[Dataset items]
Content starts
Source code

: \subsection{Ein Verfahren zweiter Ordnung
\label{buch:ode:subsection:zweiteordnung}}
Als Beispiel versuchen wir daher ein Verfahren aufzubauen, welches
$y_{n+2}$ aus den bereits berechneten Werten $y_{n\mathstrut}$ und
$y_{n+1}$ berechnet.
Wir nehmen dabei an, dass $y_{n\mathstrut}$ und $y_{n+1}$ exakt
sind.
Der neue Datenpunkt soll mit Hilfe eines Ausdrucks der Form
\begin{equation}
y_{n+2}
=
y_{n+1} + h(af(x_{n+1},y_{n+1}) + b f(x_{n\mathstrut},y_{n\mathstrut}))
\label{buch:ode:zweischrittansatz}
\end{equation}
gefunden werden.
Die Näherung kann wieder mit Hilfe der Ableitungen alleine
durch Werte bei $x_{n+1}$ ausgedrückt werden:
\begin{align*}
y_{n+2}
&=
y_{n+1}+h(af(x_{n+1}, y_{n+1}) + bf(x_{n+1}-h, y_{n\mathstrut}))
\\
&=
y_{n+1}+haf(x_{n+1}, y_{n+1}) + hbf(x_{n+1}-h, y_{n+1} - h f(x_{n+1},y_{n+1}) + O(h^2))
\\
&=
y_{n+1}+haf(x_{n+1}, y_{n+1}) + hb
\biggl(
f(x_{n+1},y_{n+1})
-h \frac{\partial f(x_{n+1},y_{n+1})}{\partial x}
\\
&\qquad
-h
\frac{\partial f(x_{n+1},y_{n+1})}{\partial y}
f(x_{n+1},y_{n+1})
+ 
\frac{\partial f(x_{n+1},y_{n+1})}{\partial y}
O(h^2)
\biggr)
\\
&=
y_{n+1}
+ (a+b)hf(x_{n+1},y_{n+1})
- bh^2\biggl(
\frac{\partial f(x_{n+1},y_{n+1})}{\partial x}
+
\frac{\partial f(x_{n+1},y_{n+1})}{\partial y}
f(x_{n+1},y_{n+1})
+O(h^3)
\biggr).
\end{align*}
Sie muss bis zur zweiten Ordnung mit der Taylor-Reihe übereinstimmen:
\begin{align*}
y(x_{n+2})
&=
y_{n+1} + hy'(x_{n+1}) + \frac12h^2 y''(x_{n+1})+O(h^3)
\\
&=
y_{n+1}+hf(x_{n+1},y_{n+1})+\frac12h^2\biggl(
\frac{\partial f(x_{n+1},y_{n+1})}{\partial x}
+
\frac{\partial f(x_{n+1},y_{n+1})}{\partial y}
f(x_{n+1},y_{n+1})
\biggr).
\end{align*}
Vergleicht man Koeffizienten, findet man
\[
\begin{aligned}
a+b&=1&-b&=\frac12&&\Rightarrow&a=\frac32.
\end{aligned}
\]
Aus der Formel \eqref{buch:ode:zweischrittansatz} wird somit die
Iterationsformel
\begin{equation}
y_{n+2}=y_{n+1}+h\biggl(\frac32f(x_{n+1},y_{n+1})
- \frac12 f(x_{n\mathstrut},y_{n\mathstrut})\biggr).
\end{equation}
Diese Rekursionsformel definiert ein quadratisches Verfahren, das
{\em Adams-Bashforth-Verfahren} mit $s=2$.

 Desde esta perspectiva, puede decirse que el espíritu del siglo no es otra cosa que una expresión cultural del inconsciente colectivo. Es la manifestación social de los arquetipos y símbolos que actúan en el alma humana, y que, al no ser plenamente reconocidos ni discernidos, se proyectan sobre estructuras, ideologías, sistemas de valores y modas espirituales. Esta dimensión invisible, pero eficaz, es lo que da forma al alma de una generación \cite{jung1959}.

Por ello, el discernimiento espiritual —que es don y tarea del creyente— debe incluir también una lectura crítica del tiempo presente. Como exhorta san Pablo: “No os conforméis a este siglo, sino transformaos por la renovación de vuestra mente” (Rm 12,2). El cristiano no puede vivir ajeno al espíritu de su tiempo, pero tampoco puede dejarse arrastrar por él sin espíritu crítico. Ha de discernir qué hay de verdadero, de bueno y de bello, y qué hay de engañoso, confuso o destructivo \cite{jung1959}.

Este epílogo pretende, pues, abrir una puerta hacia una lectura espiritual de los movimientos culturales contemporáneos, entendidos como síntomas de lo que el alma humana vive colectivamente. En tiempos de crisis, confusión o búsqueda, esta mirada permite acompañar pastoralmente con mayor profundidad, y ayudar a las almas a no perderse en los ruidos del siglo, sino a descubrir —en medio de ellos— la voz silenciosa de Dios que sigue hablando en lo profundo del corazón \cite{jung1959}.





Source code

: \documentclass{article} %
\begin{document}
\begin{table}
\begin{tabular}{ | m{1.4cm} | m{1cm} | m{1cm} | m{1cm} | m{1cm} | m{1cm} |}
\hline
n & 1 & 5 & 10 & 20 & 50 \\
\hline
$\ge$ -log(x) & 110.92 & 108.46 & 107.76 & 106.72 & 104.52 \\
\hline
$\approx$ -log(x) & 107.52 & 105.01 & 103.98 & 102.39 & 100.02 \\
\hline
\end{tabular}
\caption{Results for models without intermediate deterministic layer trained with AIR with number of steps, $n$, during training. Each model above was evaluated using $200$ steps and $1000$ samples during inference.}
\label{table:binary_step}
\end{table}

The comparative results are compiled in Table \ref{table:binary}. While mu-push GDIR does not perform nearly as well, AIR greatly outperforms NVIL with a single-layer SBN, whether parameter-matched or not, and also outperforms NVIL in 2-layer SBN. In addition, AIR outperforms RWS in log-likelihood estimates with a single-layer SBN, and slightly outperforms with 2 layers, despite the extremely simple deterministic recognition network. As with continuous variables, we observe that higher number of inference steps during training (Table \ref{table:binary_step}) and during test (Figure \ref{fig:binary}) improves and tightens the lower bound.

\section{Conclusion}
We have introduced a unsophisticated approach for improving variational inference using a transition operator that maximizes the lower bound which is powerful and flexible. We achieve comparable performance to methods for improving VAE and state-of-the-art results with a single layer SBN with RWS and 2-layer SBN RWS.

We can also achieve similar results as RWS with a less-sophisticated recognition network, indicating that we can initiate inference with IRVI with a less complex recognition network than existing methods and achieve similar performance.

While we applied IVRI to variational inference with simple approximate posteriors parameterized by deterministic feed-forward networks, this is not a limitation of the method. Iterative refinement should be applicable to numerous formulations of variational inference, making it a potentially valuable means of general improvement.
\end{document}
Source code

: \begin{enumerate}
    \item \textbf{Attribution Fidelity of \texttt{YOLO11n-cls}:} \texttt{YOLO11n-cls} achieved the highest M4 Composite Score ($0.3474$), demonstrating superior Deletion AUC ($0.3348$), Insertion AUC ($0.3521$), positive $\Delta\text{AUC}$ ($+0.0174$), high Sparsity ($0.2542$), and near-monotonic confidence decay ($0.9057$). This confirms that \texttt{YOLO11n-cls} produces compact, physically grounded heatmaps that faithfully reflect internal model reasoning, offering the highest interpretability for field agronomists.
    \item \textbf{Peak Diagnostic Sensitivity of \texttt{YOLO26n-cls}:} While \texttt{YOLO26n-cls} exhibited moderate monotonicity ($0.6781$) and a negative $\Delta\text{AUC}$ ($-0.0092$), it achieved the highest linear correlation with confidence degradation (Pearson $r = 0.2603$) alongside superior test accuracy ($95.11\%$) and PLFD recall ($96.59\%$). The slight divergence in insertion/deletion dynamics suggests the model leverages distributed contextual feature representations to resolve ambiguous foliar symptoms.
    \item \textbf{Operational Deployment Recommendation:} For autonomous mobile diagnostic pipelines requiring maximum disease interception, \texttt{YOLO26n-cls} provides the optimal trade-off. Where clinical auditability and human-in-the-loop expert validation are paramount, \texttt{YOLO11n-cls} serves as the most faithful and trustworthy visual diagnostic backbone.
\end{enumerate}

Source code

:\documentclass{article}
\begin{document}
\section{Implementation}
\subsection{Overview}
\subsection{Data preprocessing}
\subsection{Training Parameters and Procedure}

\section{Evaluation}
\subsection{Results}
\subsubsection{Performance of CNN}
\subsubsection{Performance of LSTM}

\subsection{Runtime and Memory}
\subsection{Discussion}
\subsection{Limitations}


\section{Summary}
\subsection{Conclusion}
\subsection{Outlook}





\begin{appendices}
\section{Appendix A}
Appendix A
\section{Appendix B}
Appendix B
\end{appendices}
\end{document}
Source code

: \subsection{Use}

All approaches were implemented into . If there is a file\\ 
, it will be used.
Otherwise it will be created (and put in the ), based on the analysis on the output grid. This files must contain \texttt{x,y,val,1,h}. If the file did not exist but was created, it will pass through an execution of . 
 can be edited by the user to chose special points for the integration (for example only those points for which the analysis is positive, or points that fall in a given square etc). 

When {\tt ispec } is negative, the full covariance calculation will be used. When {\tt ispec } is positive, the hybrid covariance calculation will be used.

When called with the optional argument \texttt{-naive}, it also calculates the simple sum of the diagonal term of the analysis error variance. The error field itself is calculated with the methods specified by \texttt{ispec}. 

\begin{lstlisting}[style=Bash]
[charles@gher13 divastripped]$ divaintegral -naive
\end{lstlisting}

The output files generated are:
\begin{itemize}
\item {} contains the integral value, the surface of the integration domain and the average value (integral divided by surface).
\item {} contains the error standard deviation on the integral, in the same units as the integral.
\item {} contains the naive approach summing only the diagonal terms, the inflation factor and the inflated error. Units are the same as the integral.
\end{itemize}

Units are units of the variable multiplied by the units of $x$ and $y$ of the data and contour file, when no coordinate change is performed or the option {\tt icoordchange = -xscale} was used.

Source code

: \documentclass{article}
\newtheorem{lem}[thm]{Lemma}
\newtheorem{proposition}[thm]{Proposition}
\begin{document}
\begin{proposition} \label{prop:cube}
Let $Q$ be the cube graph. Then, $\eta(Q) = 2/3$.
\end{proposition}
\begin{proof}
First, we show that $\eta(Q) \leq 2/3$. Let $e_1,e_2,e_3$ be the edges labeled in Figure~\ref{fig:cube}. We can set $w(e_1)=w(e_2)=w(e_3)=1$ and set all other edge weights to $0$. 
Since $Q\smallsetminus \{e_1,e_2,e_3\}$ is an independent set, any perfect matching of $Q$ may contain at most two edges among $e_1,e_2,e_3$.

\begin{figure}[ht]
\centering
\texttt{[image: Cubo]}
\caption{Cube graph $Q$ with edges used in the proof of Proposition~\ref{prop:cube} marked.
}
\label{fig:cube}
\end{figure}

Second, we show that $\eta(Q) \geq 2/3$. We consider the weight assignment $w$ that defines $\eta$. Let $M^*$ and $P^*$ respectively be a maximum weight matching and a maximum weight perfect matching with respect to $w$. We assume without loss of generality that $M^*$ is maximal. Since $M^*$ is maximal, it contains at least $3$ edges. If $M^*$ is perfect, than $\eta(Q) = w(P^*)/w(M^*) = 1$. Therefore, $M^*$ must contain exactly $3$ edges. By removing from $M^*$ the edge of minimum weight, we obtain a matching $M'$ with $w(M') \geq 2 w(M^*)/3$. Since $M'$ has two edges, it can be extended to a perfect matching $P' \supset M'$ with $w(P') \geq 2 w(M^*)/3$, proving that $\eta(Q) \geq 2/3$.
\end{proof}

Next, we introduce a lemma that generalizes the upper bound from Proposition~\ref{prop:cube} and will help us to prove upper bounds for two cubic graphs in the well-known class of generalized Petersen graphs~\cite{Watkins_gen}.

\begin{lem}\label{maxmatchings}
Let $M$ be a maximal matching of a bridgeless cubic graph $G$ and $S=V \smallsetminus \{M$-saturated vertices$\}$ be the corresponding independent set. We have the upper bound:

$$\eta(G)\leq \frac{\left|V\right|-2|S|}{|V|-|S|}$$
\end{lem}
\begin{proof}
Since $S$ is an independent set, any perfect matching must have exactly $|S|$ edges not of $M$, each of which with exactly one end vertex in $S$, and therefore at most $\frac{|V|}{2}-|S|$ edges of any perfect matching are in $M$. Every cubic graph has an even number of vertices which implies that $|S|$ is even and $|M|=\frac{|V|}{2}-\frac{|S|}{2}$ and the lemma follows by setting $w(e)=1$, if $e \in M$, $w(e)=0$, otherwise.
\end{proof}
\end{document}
Content ends
GOAL OF THE EXERCISE: Among the lines of the data, which ones contain the word "article"? Show them.

RESPONSE:
: \documentclass{article} %
:\documentclass{article}
: \documentclass{article}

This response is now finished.